Com 13 anos, ela foi espancada até a morte. A lagartinha que queria ser borboleta. Menine que era menina, o rosa do azul. Ela tinha sonhos. Tímida, era a felicidade em vida. Sonhava em ser livre e famosa. E por querer ser livre levou pauladas, chutes e pontapés. Sexualizaram sua existência e vandalizaram sua alma. Teve seu corpo deixado em um terreno baldio, com o mesmo ódio e crueldade que levou a Dandara e outras. A polícia? Como sempre, descartou ser um crime de ódio. O suspeito? Preso, 17 anos, assassino confesso. Narrou o gozo mortal à polícia de forma fria e em riqueza de detalhes.

(…)

OH Ceará! Porque você a matou? Mais uma criança assassinada. Exposta a esse mundo maldito, ainda nos primeiros dias de 2021. Violada em sua infância, sem proteção. Não teve comoção nacional. Amanhã ninguém mais lembra.

(…)

(Criança Trans de 13 anos assassinada no Ceará no dia 03/01/2021)

Bruna Benevides (ANTRA,2020. PÁG 38)

 

Na manhã do dia 8 de fevereiro Lucas, um homem negro e bissexual, deixou o programa Big Brother Brasil. A saída não foi consequência da dinâmica do programa, que elimina semanalmente um participante, mas uma decisão de abandonar o reality. A motivação estopim foi a reação agressiva dos colegas de confinamento a um beijo entre Lucas e outro participante, Gilberto, marcada por julgamentos e olhares acusatórios. Essa hostilidade, que marcou o primeiro beijo entre dois homens de um programa que já está na 21ª edição, indica uma desigualdade muito presente na sociedade brasileira: aquela que se configura a partir do gênero e da sexualidade, e que é motivada pela LGBTFOBIA. Entre as muitas desigualdades vivenciadas pelas pessoas LGBTQIA+, este texto denuncia que este grupo é mais vulnerável, do que o restante da população, inclusive no que diz respeito à segurança física.

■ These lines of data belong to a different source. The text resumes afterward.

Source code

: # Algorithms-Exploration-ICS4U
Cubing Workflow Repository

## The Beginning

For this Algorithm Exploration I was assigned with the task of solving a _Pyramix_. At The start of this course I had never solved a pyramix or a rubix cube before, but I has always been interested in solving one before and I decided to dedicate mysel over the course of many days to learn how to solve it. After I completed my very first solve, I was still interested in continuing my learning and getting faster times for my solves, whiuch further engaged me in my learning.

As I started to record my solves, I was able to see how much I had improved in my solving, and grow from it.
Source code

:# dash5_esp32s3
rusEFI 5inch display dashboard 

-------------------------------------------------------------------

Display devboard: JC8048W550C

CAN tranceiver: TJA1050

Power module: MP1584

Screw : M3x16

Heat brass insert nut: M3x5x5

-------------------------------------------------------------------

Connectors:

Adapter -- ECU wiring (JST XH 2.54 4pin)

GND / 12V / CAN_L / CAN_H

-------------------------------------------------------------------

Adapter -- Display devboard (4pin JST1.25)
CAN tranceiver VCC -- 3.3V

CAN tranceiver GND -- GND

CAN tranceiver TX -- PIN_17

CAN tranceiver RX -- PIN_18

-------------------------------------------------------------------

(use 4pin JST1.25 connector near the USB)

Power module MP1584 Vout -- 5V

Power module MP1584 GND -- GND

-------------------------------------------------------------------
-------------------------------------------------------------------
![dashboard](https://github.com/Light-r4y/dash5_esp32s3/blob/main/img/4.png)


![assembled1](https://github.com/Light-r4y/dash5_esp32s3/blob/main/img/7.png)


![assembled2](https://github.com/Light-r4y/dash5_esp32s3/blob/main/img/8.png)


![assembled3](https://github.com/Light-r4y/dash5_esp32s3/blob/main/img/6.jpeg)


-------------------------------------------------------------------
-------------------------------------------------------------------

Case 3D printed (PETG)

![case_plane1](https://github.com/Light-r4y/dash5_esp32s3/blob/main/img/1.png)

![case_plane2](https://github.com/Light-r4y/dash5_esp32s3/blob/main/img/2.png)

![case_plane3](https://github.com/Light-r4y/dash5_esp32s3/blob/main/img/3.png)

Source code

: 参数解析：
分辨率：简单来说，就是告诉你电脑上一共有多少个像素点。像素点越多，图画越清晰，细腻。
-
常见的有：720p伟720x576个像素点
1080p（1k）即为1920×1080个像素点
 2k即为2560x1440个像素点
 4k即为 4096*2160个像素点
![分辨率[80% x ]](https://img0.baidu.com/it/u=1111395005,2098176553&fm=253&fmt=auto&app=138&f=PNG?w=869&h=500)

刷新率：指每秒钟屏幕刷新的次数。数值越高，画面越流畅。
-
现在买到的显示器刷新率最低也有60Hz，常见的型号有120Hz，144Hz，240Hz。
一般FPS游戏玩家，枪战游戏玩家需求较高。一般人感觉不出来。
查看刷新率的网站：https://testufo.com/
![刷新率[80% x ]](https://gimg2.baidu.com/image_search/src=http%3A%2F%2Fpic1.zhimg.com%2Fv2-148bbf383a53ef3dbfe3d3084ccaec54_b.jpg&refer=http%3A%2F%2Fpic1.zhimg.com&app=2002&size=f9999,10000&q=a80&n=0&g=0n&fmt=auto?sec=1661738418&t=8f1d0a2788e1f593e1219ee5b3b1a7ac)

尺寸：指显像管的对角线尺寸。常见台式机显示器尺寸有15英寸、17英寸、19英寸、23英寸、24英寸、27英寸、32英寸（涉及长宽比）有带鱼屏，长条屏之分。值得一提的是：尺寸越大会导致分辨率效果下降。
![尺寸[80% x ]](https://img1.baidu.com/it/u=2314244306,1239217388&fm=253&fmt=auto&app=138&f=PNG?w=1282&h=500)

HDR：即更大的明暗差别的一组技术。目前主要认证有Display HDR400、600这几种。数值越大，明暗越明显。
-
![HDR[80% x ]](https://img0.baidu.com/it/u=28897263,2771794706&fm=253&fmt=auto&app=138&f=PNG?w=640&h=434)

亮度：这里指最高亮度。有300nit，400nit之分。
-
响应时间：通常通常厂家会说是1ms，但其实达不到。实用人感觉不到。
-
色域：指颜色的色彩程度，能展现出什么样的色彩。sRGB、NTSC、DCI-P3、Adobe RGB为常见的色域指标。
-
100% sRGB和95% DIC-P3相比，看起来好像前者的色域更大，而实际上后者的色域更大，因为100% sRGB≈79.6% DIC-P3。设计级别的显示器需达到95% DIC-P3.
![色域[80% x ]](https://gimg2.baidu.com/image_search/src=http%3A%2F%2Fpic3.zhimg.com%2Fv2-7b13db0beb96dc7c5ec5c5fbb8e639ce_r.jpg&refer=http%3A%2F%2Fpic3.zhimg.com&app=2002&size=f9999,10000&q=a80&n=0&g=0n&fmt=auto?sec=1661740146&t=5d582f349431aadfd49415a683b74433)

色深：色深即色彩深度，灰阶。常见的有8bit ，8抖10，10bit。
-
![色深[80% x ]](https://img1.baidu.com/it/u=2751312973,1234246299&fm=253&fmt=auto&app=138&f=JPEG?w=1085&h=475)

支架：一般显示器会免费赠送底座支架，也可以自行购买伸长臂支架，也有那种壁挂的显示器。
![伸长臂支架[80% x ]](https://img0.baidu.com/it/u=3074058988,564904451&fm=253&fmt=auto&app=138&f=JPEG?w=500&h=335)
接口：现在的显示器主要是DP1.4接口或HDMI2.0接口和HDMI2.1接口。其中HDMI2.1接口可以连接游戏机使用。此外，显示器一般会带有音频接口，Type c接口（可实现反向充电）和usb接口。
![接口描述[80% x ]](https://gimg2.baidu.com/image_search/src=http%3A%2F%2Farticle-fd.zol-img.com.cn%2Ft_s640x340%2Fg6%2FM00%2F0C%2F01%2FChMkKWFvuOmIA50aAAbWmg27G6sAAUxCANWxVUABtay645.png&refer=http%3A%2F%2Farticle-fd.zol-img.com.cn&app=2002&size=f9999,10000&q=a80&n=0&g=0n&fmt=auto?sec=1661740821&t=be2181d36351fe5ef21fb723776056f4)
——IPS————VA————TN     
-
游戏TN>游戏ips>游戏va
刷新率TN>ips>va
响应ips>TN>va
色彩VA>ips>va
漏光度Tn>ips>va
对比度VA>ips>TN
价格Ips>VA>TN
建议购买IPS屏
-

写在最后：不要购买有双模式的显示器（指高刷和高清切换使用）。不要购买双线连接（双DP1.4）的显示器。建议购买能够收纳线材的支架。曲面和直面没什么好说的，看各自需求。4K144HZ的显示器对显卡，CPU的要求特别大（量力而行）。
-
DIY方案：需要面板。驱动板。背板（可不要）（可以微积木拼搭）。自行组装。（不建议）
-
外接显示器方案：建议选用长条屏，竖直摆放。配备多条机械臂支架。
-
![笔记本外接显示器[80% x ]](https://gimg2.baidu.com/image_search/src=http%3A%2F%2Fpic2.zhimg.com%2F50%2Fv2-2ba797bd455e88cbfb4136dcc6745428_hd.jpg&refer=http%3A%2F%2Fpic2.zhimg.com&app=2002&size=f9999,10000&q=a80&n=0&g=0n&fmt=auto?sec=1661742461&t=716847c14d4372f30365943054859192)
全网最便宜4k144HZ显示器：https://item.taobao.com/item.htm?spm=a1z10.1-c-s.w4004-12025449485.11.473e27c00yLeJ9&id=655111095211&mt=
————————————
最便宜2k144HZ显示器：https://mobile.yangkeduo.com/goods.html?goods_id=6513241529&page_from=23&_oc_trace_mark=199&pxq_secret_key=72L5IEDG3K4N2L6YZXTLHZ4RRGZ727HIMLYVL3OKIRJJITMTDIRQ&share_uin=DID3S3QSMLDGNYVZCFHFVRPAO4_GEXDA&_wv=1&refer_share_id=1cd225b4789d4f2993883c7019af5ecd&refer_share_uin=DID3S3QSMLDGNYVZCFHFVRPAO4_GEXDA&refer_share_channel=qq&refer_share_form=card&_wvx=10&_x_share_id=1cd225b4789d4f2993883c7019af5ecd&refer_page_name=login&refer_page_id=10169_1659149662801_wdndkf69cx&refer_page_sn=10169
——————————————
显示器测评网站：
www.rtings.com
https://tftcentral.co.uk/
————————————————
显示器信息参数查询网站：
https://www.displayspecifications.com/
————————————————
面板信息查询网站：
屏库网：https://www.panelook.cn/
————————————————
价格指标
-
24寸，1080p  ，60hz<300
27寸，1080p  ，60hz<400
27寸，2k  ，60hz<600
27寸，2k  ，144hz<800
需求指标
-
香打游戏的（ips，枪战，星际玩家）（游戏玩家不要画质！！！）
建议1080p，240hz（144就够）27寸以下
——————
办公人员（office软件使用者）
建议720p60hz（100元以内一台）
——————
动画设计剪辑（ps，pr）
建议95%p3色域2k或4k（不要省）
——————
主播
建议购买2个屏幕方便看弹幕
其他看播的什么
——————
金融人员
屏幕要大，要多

Este é mais produto da parceria entre o Núcleo de Estudos em Segurança Pública (NESP/FJP) e o Observatório das Desigualdades (OD/FJP).

Nas últimas eleições municipais para vereadores foram eleitas 22 mulheres transexuais ou travestis e 1 homem transexual, representando um aumento na representatividade deste grupo de quase 300% em relação à 2016[1]. O boletim “Política, participação e desigualdade, e o que podemos fazer a respeito[2]”, publicado por este Observatório das Desigualdades em agosto de 2019, denunciou a sub-representação institucional deste grupo e as consequências políticas deste fenômeno. Por um lado, há motivos para comemorar o aumento da representatividade, especialmente das pessoas Transexuais, por outro a reação a esse avanço tem sido bastante violenta.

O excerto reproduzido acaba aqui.